Ford breaks quickly

Do you get the feeling we’ve been had?

Just months after Prime Minister Julia Gillard was telling us how $103 million in taxpayer handouts – $34 million from the Federal Government and the rest from state governments – was going to help create another 300 jobs at Ford Australia, the struggling car maker announced that it will offer 440 voluntary redundancies and slash its production from 209 to 148 cars a day.

Maybe we shouldn’t blame Ford’s local boss Bob Graziano for taking the government cash – after all, Australian car makers have become addicted to taxpayer subsidies over the years.

And you certainly can’t blame him for announcing this restructure. While Ford’s US parent company is on the up after almost going bankrupt during the GFC, global manufacturing is an extraordinarily tough game. When a business is underperforming, the axe must be swung – and hard.

But after making Gillard look silly, there must surely be questions as to whether we can believe Graziano when he says he thinks this will be the end of the cuts.

The president of Ford Australia said that reducing production to 33,000 units a year (across Ford’s flagship Falcon model and its Territory SUV) would ensure supply and demand remain in balance.

“Our assumption going forward is that we will need the 33,300 units a year,” Graziano told The Australian Financial Review.

That assumption looks difficult to back up with sales of the Falcon tanking. Ford sold 6,846 Falcon sedans in the first six months of 2012, compared with 9,083 in the first half of 2011. It’s a continuation of a big fall that has been building for 20 years, something Graziano admitted yesterday.

“That segment has been declining for over a decade now and while we thought that it would start to moderate this year, it actually hasn’t.”

He says customers now want more fuel efficient vehicles, which is why Ford – backed by handouts from the Federal and NSW governments – is investing $103 million into putting its greener four-cylinder EcoBoost engine into the Falcon.

The only problem with that is that buyers aren’t biting. A report in The Sydney Morning Herald today says Ford employees have bought three times more four-cylinder Falcons than private buyers (159 versus 53) and the vehicle doesn’t actually meet the “green” car buying criteria for the NSW Government.

Ford will also build more units of its Territory SUV, which has experienced a healthy jump in sales this year on the back of a new diesel model.

But how far can Falcon’s sales decline before Ford’s manufacturing operations are in real jeopardy?

Daily production has now been cut by 43% in the last two years, from 260 units to 148 units, with a 680 jobs lost.

The last company to keep cutting production like this was Mitsubishi, which cut production from 290 a day in the late 1990s to 120 a day by 2004 and then to 90 cars a day in early 2006. A few months later, production was down to 75 cars a day and by the time the plant was closed in March 2008, less than 50 cars a day were being built.

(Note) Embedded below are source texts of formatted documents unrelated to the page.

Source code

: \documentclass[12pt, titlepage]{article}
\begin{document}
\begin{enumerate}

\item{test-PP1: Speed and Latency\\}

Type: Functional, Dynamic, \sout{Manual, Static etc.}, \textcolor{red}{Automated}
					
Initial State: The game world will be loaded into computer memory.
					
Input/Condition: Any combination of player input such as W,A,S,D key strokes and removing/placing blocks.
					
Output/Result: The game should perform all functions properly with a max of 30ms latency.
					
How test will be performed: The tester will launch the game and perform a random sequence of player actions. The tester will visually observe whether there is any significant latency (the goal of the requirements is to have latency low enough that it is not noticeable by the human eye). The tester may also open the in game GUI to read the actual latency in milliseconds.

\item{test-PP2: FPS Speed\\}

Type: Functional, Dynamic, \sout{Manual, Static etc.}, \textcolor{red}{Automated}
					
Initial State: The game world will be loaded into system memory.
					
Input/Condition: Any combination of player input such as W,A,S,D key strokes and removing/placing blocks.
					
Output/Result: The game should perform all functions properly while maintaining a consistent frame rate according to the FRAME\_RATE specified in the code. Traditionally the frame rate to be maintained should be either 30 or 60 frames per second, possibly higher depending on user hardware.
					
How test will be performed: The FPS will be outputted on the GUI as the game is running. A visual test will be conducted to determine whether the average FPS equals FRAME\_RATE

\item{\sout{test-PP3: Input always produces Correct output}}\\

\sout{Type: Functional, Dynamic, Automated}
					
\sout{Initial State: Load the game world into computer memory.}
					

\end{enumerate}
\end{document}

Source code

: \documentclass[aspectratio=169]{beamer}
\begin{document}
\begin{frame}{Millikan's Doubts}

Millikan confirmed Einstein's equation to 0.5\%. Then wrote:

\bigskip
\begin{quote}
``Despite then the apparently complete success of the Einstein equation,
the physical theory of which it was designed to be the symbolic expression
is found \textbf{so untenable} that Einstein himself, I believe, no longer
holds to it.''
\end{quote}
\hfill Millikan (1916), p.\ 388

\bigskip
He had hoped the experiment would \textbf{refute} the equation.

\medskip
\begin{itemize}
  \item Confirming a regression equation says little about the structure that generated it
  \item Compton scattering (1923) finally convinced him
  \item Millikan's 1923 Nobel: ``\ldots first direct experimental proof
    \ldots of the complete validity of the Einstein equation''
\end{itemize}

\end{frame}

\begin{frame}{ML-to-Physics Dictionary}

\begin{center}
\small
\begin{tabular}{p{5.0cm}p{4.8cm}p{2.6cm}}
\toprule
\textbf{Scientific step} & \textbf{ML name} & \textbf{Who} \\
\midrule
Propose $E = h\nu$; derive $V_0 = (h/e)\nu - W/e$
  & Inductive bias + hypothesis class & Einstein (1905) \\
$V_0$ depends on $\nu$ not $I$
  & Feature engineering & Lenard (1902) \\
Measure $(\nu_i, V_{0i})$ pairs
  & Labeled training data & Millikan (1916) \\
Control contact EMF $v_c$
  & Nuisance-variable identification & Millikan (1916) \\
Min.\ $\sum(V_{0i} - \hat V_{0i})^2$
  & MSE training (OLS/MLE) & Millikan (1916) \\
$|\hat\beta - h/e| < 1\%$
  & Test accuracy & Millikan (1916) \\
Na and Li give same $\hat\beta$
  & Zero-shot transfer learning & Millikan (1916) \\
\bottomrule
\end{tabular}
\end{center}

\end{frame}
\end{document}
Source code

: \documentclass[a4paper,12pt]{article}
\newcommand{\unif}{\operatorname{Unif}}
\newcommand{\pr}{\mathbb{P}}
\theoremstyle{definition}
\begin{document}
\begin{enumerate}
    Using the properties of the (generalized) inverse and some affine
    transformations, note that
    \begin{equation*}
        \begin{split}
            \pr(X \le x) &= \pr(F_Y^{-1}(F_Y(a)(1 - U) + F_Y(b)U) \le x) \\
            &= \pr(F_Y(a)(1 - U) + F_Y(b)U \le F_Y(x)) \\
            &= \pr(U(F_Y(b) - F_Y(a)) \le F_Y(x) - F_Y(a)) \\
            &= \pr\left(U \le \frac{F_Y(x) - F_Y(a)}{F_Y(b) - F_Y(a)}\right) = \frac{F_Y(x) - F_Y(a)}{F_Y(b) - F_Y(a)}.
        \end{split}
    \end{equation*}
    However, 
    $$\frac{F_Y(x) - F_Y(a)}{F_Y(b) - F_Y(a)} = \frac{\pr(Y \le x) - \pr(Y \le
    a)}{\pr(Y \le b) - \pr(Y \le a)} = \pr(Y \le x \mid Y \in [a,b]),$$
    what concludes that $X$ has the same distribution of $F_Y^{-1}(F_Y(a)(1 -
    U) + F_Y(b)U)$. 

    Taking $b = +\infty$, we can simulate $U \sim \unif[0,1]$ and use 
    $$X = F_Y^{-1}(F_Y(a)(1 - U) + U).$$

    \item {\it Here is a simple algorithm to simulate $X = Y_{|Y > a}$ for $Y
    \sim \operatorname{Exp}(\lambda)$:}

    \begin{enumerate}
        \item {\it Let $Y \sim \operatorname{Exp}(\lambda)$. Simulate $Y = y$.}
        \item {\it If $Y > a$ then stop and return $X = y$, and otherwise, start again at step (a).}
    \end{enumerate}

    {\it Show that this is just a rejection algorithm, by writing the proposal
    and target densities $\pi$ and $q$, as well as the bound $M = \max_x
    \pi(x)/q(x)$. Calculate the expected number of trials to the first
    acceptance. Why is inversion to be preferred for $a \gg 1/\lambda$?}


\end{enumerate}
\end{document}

In Mitsubishi’s case, continued production cuts only delayed a painful death and weighed heavily on sales, as confidence around the brand was damaged.

Ford will do well to avoid the same fate. It’s committed to building the Falcon and Territory in Australia until 2016, and all indications are that the Falcon will be replaced after that date with perhaps a medium-sized model better suited to changing Australian tastes.

But if Ford can’t stabilise Falcon sales and keep boosting Territory sales, the argument for continuing production in Australia will get harder to make with head office. Particularly as Industry Minister Greg Combet says there is no more money for Ford at this stage.

It looks a long, hard road back for Ford. It simply cannot afford a further slump in sales and more production cuts.